This release by American pianist William Chapman Nyaho, who is of Ghanaian background, collects music by black composers in a way that has rarely if ever been done before, and it's highly recommended to anyone interested in the intersection of African music with European concert forms. The program is unusual and instructive in two ways. First, it's cross-generational. Much of the music is by contemporary composers, but there are also a few classics of the genre like Florence Price's Dances in the Canebrakes. Nyaho brings out the continuities between the generations, with the basic impulse toward drawing on African-based rhythmic materials intact even as the younger composers add contemporary techniques.
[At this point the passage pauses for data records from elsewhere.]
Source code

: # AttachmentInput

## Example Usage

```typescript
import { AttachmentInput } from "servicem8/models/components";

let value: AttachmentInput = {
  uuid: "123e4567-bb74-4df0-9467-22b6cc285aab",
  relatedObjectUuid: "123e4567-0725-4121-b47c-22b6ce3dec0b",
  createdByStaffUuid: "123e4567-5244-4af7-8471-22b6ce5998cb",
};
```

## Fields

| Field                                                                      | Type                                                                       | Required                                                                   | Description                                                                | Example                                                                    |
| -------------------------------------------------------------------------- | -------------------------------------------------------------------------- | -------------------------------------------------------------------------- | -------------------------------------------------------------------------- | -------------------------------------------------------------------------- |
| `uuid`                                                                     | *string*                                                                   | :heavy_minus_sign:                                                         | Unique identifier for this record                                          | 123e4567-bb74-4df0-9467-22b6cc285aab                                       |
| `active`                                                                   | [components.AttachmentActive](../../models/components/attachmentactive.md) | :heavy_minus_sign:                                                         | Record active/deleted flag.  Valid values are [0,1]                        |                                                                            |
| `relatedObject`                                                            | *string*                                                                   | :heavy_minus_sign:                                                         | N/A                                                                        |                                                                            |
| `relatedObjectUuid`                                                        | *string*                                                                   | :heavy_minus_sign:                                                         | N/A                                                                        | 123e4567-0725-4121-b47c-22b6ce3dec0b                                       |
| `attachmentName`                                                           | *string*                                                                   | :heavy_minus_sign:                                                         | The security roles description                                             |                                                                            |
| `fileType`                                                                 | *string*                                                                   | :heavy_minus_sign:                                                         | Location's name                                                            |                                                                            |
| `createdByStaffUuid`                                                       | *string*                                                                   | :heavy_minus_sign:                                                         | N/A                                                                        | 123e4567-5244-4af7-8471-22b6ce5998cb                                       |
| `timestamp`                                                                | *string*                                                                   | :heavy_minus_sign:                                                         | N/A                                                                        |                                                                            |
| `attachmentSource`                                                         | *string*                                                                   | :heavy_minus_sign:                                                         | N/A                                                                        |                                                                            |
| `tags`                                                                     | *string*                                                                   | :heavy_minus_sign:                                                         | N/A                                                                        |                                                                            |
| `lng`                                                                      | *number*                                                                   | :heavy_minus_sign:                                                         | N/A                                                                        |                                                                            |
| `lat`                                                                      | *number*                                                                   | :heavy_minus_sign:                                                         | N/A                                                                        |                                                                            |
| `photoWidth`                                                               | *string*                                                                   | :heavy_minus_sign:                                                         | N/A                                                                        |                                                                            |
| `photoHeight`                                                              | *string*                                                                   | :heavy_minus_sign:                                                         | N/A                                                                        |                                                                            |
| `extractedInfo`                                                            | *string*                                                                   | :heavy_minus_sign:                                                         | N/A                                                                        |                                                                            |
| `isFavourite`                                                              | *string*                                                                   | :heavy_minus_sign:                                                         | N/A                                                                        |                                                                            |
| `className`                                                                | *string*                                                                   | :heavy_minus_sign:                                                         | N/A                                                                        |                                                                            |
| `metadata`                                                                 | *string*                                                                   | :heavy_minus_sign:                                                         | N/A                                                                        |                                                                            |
The program also includes more non-American than American pieces, and here, too, Nyaho makes a powerful case for the African diaspora as a musical unity. The older pieces are especially interesting in this regard. "Pomme Cannelle" (Cinnamon Apple) from Guadeloupean composer Alain-Pierre Pradel's Sept Pièces Créoles, could have passed for a piece of American ragtime. Much of the music has never been recorded before, and several of the African pieces are real finds. Sample especially South African composer Bongani Ndodana's Flowers in Sand, with its delicate impressionist portraiture superimposed on rhythms on the Venda culture. The music isn't particularly virtuosic for the most part, but Nyaho's way of finding the threads that connect it all is a kind of virtuosity in itself. Worthwhile for anyone who enjoys
Joplin's classic ragtime or
William Grant Still, and a major find for students of the way African musical ideas have been diffused around the world.